Our second finding is that patients with elevated troponin were more likely to have ECG changes suggestive of myocardial ischemia, but this was not a universal finding in all studies. There are a number of possible causes of myocardial damage and raised troponin after stroke. Some patients may have had an acute coronary syndrome such as NSTEMI (non-ST elevation myocardial infarct). Others may have had myocytolysis with patchy myocyte damage associated with sympathoadrenal activation and a stress response after stroke. A few may have other causes of raised troponin such as pulmonary embolism or renal failure. However, we do not have evidence from the existing literature to establish the cause or causes of elevated troponin after acute stroke.
This review reinforces the view that elevated troponin is associated with poor outcomes but has not fully established if elevated troponin is an independent prognostic factor. It is possible that the positive troponin level is just a marker of stroke severity. However, 2 of the 4 studies that did a multivariate analysis [2, 7] and included a measure of stroke severity in that analysis found that troponin was an independent predictor of death.
The main strength of our review is that we have used a rigorous systematic review approach [11] and included a large number of acute stroke patients (n = 2,901). We only included studies which used consecutive admissions of acute stroke patients. Both previous reviews in this area were narrative reviews with no meta-analysis [9, 10]. We also included a significant number of acute stroke patients from additional publications that have not been considered in these reviews.
The main weakness of our review was the heterogeneity of the studies. This includes the varying troponin assays and cutoffs, the variable exclusion of patients with preexisting cardiac/renal disease and the different study settings. Although relatively few studies included a multivariate analysis, the pooled analysis of those studies was generally consistent with the pooled univariate analysis. We are also not able to explain the underlying pathophysiology of raised troponin in acute stroke.

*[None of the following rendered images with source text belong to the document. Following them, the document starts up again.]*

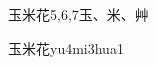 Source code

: \begin{entry}{玉米花}{5,6,7}{⽟、⽶、⾋}
  \begin{phonetics}{玉米花}{yu4mi3hua1}
  \end{phonetics}
\end{entry}
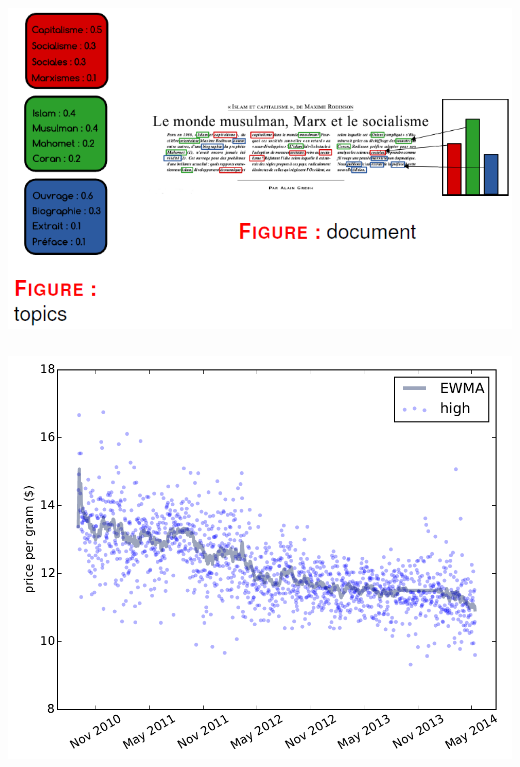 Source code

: \documentclass[11pt]{beamer}
\newenvironment{slide}[1]{%
\begin{frame}[environment=slide]
\frametitle{#1}
}{%
\end{frame}
}
\begin{document}
\begin{slide}{}

\includegraphics[scale=0.35]{A6topicrecognition}

\end{slide}

\begin{slide}{}

\includegraphics[scale=0.25]{A7regression}

\end{slide}
\end{document}
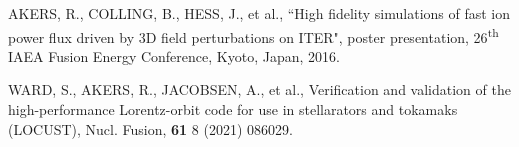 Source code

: \documentclass[10pt, a4paper, twoside]{article}
\begin{document}
\begin{thebibliography}{9}
    AKERS, R., COLLING, B., HESS, J., et al.,
    ``High fidelity simulations of fast ion power flux driven by 3D field perturbations on ITER",
    poster presentation, 
    26\textsuperscript{th} IAEA Fusion Energy Conference,
    Kyoto, Japan, 
    2016.

    WARD, S., AKERS, R., JACOBSEN, A., et al.,
    Verification and validation of the high-performance Lorentz-orbit code for use in stellarators and tokamaks (LOCUST),
    Nucl. Fusion,
    \textbf{61} 8
    (2021)
    086029.






\end{thebibliography}
\end{document}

The results of this review raise the question as to whether troponin should be routinely checked in patients with acute stroke. Recent UK acute stroke guidelines from the National Institute of Clinical Excellence [22] and the Scottish Intercollegiate Guidelines Network [23] do not recommend the routine checking of cardiac enzymes. However, the American Stroke Association [24] does recommend this. They state the frequent finding of coexisting cardiac disease, including acute coronary syndromes, as the justification. Further research is required to determine the clinical utility of routine troponin testing after acute stroke.
In summary, elevated troponin after acute stroke appears to be common, occurring in up to 1 in 5 patients, and is associated with an increased risk of death.